--- Assignment ---
Lines in which "have" appears should be pulled from the data below.

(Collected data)
★ ★ ★

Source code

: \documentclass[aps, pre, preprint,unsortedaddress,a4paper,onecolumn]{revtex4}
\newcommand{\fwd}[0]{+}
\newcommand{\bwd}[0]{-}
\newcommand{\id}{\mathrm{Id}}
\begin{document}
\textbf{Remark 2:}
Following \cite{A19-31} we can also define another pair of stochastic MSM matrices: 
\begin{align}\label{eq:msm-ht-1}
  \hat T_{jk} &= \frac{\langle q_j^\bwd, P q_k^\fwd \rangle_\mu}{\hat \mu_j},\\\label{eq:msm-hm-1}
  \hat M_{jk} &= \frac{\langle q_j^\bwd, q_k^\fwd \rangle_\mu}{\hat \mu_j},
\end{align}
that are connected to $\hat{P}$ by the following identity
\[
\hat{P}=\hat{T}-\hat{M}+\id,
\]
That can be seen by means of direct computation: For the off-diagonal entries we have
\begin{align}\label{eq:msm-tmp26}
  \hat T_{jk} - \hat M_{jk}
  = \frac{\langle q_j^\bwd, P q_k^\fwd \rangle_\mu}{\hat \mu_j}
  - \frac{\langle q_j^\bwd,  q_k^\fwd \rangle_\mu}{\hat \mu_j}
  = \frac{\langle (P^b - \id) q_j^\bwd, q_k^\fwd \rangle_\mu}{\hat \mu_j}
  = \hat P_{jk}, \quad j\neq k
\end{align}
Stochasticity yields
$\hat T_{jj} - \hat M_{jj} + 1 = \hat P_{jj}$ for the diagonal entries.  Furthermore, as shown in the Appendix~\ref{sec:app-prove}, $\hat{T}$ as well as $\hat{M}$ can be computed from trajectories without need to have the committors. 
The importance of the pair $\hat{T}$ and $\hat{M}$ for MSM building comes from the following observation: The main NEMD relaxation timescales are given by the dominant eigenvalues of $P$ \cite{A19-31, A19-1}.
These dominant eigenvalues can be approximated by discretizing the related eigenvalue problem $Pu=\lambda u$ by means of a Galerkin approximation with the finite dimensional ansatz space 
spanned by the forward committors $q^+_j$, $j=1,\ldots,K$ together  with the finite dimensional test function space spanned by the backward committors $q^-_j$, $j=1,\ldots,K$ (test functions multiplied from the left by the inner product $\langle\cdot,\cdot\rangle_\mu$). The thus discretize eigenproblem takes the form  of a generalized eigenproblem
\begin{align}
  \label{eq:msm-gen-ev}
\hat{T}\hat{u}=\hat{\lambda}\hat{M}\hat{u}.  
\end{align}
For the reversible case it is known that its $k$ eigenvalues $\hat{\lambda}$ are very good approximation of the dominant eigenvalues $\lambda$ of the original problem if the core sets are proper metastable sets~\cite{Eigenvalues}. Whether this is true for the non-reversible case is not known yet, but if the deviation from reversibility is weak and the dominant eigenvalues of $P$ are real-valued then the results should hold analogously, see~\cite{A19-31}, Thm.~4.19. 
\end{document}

★ ★ ★

--- Solution to this problem ---
That can be seen by means of direct computation: For the off-diagonal entries we have
$\hat T_{jj} - \hat M_{jj} + 1 = \hat P_{jj}$ for the diagonal entries.  Furthermore, as shown in the Appendix~\ref{sec:app-prove}, $\hat{T}$ as well as $\hat{M}$ can be computed from trajectories without need to have the committors. 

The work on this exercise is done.